BEGIN Exercise materials

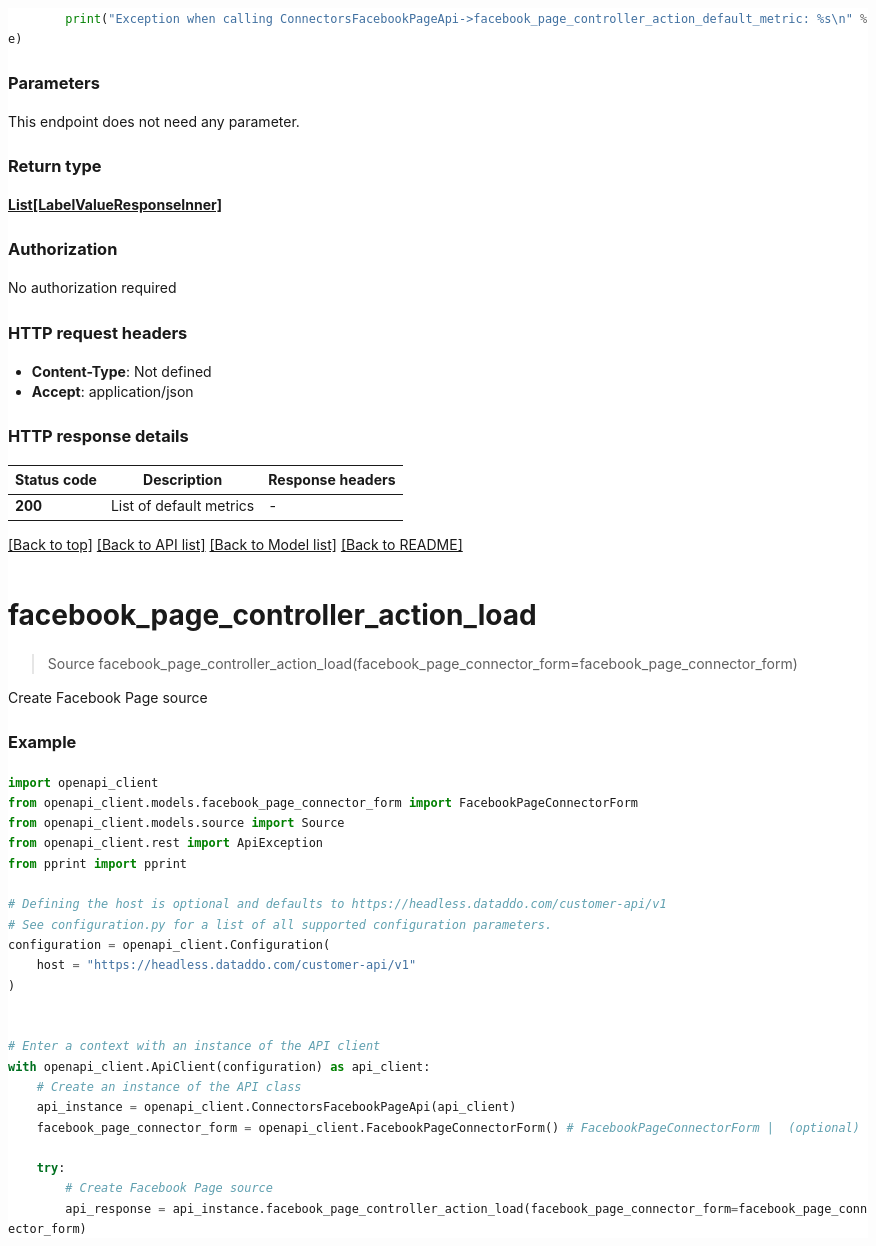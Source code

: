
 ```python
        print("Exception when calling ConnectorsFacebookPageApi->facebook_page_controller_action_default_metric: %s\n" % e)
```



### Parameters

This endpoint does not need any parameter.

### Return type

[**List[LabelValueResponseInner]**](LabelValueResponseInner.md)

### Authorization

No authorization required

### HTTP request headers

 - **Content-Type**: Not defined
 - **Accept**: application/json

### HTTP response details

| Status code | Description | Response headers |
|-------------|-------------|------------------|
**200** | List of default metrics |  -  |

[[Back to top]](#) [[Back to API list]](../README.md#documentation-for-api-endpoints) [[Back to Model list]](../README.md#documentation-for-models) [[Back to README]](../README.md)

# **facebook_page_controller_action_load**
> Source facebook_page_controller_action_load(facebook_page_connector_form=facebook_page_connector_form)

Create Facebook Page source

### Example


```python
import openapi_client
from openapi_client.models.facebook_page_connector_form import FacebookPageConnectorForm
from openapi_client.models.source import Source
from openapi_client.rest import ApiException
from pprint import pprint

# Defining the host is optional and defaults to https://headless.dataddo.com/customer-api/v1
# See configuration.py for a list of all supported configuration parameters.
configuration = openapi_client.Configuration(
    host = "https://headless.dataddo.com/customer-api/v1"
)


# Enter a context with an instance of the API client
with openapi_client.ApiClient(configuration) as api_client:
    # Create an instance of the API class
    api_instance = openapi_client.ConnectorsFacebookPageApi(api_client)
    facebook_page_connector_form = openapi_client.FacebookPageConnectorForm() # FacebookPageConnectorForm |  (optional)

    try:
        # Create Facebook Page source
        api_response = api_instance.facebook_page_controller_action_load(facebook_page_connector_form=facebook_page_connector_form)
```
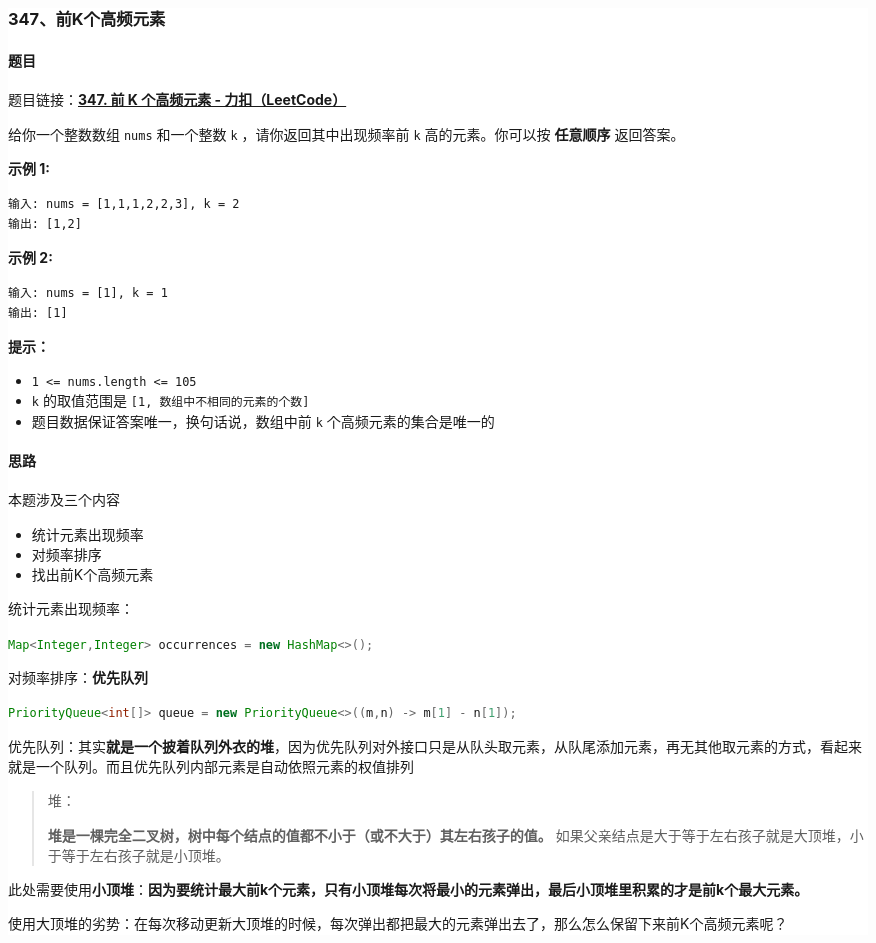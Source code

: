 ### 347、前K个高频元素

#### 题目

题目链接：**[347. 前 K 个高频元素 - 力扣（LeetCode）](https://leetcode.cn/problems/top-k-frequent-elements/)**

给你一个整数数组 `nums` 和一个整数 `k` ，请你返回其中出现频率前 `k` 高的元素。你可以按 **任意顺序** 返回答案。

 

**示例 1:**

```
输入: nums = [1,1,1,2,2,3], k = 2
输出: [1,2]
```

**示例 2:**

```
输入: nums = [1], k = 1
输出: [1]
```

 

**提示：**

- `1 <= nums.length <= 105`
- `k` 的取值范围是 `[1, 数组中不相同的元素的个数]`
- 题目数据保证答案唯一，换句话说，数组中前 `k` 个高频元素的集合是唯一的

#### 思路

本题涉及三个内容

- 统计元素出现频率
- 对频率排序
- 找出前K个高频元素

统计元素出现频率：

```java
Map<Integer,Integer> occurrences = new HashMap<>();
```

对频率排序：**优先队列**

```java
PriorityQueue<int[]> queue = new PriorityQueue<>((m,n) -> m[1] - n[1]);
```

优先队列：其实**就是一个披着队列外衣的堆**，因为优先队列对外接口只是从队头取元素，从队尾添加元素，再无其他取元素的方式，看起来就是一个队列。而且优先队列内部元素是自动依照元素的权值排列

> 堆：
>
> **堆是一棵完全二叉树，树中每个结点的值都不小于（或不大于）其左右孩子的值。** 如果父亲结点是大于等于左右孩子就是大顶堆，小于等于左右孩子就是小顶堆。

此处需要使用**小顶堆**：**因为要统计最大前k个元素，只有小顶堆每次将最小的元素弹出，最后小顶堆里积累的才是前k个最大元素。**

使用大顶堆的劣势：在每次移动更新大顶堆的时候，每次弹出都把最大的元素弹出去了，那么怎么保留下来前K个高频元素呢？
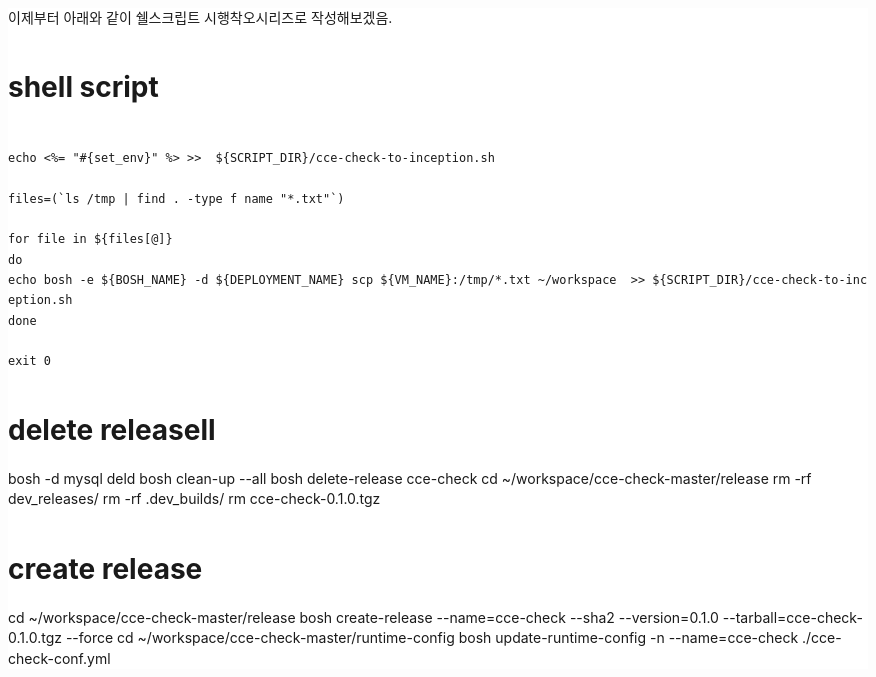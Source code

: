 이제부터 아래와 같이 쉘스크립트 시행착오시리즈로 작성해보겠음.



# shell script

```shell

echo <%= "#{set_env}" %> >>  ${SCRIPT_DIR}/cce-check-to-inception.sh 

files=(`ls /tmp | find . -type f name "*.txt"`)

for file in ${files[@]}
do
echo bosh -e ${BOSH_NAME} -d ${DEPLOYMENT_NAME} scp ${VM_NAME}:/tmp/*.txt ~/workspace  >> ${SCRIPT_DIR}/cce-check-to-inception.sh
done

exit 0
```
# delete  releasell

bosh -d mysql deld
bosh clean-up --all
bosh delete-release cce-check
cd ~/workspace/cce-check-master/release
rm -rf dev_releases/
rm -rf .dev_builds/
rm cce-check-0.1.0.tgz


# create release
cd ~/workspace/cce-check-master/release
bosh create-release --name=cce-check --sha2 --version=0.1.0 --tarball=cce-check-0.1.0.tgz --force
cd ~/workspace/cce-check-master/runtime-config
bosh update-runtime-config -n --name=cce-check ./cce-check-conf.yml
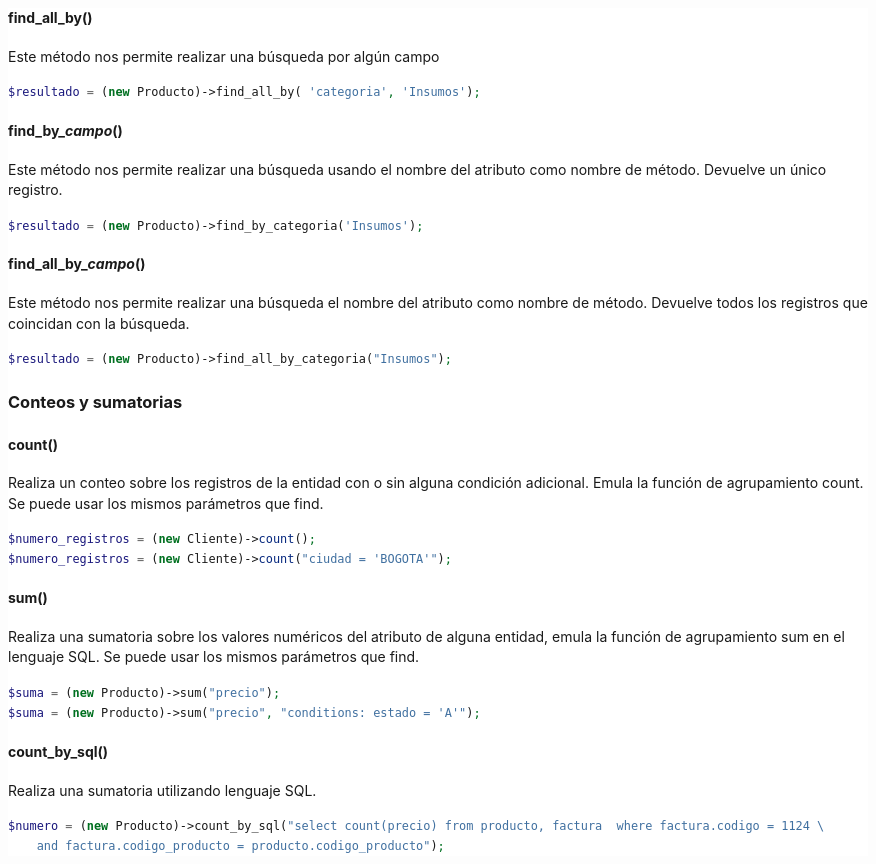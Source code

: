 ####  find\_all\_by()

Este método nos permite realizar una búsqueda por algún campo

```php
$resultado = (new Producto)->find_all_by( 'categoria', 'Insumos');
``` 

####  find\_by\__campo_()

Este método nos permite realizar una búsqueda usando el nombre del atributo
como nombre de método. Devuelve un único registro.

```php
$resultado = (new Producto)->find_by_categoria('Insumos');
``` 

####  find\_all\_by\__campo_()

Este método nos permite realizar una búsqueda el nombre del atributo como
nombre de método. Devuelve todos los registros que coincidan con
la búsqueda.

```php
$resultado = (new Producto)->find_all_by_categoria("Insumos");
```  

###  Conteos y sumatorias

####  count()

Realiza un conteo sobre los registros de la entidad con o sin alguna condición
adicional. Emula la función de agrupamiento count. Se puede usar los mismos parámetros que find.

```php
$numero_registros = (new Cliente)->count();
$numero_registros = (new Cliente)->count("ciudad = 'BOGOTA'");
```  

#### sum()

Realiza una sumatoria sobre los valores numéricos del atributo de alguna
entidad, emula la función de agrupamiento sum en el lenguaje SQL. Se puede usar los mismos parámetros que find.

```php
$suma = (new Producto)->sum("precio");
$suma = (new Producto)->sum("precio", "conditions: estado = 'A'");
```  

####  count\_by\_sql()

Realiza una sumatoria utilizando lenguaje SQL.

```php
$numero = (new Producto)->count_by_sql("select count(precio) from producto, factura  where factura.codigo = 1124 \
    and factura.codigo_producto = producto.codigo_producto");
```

END Exercise materials

Task: The reply should contain all of the data above, word for word, with no pictures.

Finished exercise:
Source code

:
 ```python
        print("Exception when calling ConnectorsFacebookPageApi->facebook_page_controller_action_default_metric: %s\n" % e)
```



### Parameters

This endpoint does not need any parameter.

### Return type

[**List[LabelValueResponseInner]**](LabelValueResponseInner.md)

### Authorization

No authorization required

### HTTP request headers

 - **Content-Type**: Not defined
 - **Accept**: application/json

### HTTP response details

| Status code | Description | Response headers |
|-------------|-------------|------------------|
**200** | List of default metrics |  -  |

[[Back to top]](#) [[Back to API list]](../README.md#documentation-for-api-endpoints) [[Back to Model list]](../README.md#documentation-for-models) [[Back to README]](../README.md)

# **facebook_page_controller_action_load**
> Source facebook_page_controller_action_load(facebook_page_connector_form=facebook_page_connector_form)

Create Facebook Page source

### Example


```python
import openapi_client
from openapi_client.models.facebook_page_connector_form import FacebookPageConnectorForm
from openapi_client.models.source import Source
from openapi_client.rest import ApiException
from pprint import pprint

# Defining the host is optional and defaults to https://headless.dataddo.com/customer-api/v1
# See configuration.py for a list of all supported configuration parameters.
configuration = openapi_client.Configuration(
    host = "https://headless.dataddo.com/customer-api/v1"
)


# Enter a context with an instance of the API client
with openapi_client.ApiClient(configuration) as api_client:
    # Create an instance of the API class
    api_instance = openapi_client.ConnectorsFacebookPageApi(api_client)
    facebook_page_connector_form = openapi_client.FacebookPageConnectorForm() # FacebookPageConnectorForm |  (optional)

    try:
        # Create Facebook Page source
        api_response = api_instance.facebook_page_controller_action_load(facebook_page_connector_form=facebook_page_connector_form)
```
Source code

: ### 347、前K个高频元素

#### 题目

题目链接：**[347. 前 K 个高频元素 - 力扣（LeetCode）](https://leetcode.cn/problems/top-k-frequent-elements/)**

给你一个整数数组 `nums` 和一个整数 `k` ，请你返回其中出现频率前 `k` 高的元素。你可以按 **任意顺序** 返回答案。

 

**示例 1:**

```
输入: nums = [1,1,1,2,2,3], k = 2
输出: [1,2]
```

**示例 2:**

```
输入: nums = [1], k = 1
输出: [1]
```

 

**提示：**

- `1 <= nums.length <= 105`
- `k` 的取值范围是 `[1, 数组中不相同的元素的个数]`
- 题目数据保证答案唯一，换句话说，数组中前 `k` 个高频元素的集合是唯一的

#### 思路

本题涉及三个内容

- 统计元素出现频率
- 对频率排序
- 找出前K个高频元素

统计元素出现频率：

```java
Map<Integer,Integer> occurrences = new HashMap<>();
```

对频率排序：**优先队列**

```java
PriorityQueue<int[]> queue = new PriorityQueue<>((m,n) -> m[1] - n[1]);
```

优先队列：其实**就是一个披着队列外衣的堆**，因为优先队列对外接口只是从队头取元素，从队尾添加元素，再无其他取元素的方式，看起来就是一个队列。而且优先队列内部元素是自动依照元素的权值排列

> 堆：
>
> **堆是一棵完全二叉树，树中每个结点的值都不小于（或不大于）其左右孩子的值。** 如果父亲结点是大于等于左右孩子就是大顶堆，小于等于左右孩子就是小顶堆。

此处需要使用**小顶堆**：**因为要统计最大前k个元素，只有小顶堆每次将最小的元素弹出，最后小顶堆里积累的才是前k个最大元素。**

使用大顶堆的劣势：在每次移动更新大顶堆的时候，每次弹出都把最大的元素弹出去了，那么怎么保留下来前K个高频元素呢？
Source code

: 이제부터 아래와 같이 쉘스크립트 시행착오시리즈로 작성해보겠음.



# shell script

```shell

echo <%= "#{set_env}" %> >>  ${SCRIPT_DIR}/cce-check-to-inception.sh 

files=(`ls /tmp | find . -type f name "*.txt"`)

for file in ${files[@]}
do
echo bosh -e ${BOSH_NAME} -d ${DEPLOYMENT_NAME} scp ${VM_NAME}:/tmp/*.txt ~/workspace  >> ${SCRIPT_DIR}/cce-check-to-inception.sh
done

exit 0
```
# delete  releasell

bosh -d mysql deld
bosh clean-up --all
bosh delete-release cce-check
cd ~/workspace/cce-check-master/release
rm -rf dev_releases/
rm -rf .dev_builds/
rm cce-check-0.1.0.tgz


# create release
cd ~/workspace/cce-check-master/release
bosh create-release --name=cce-check --sha2 --version=0.1.0 --tarball=cce-check-0.1.0.tgz --force
cd ~/workspace/cce-check-master/runtime-config
bosh update-runtime-config -n --name=cce-check ./cce-check-conf.yml
Source code

: ####  find\_all\_by()

Este método nos permite realizar una búsqueda por algún campo

```php
$resultado = (new Producto)->find_all_by( 'categoria', 'Insumos');
``` 

####  find\_by\__campo_()

Este método nos permite realizar una búsqueda usando el nombre del atributo
como nombre de método. Devuelve un único registro.

```php
$resultado = (new Producto)->find_by_categoria('Insumos');
``` 

####  find\_all\_by\__campo_()

Este método nos permite realizar una búsqueda el nombre del atributo como
nombre de método. Devuelve todos los registros que coincidan con
la búsqueda.

```php
$resultado = (new Producto)->find_all_by_categoria("Insumos");
```  

###  Conteos y sumatorias

####  count()

Realiza un conteo sobre los registros de la entidad con o sin alguna condición
adicional. Emula la función de agrupamiento count. Se puede usar los mismos parámetros que find.

```php
$numero_registros = (new Cliente)->count();
$numero_registros = (new Cliente)->count("ciudad = 'BOGOTA'");
```  

#### sum()

Realiza una sumatoria sobre los valores numéricos del atributo de alguna
entidad, emula la función de agrupamiento sum en el lenguaje SQL. Se puede usar los mismos parámetros que find.

```php
$suma = (new Producto)->sum("precio");
$suma = (new Producto)->sum("precio", "conditions: estado = 'A'");
```  

####  count\_by\_sql()

Realiza una sumatoria utilizando lenguaje SQL.

```php
$numero = (new Producto)->count_by_sql("select count(precio) from producto, factura  where factura.codigo = 1124 \
    and factura.codigo_producto = producto.codigo_producto");
```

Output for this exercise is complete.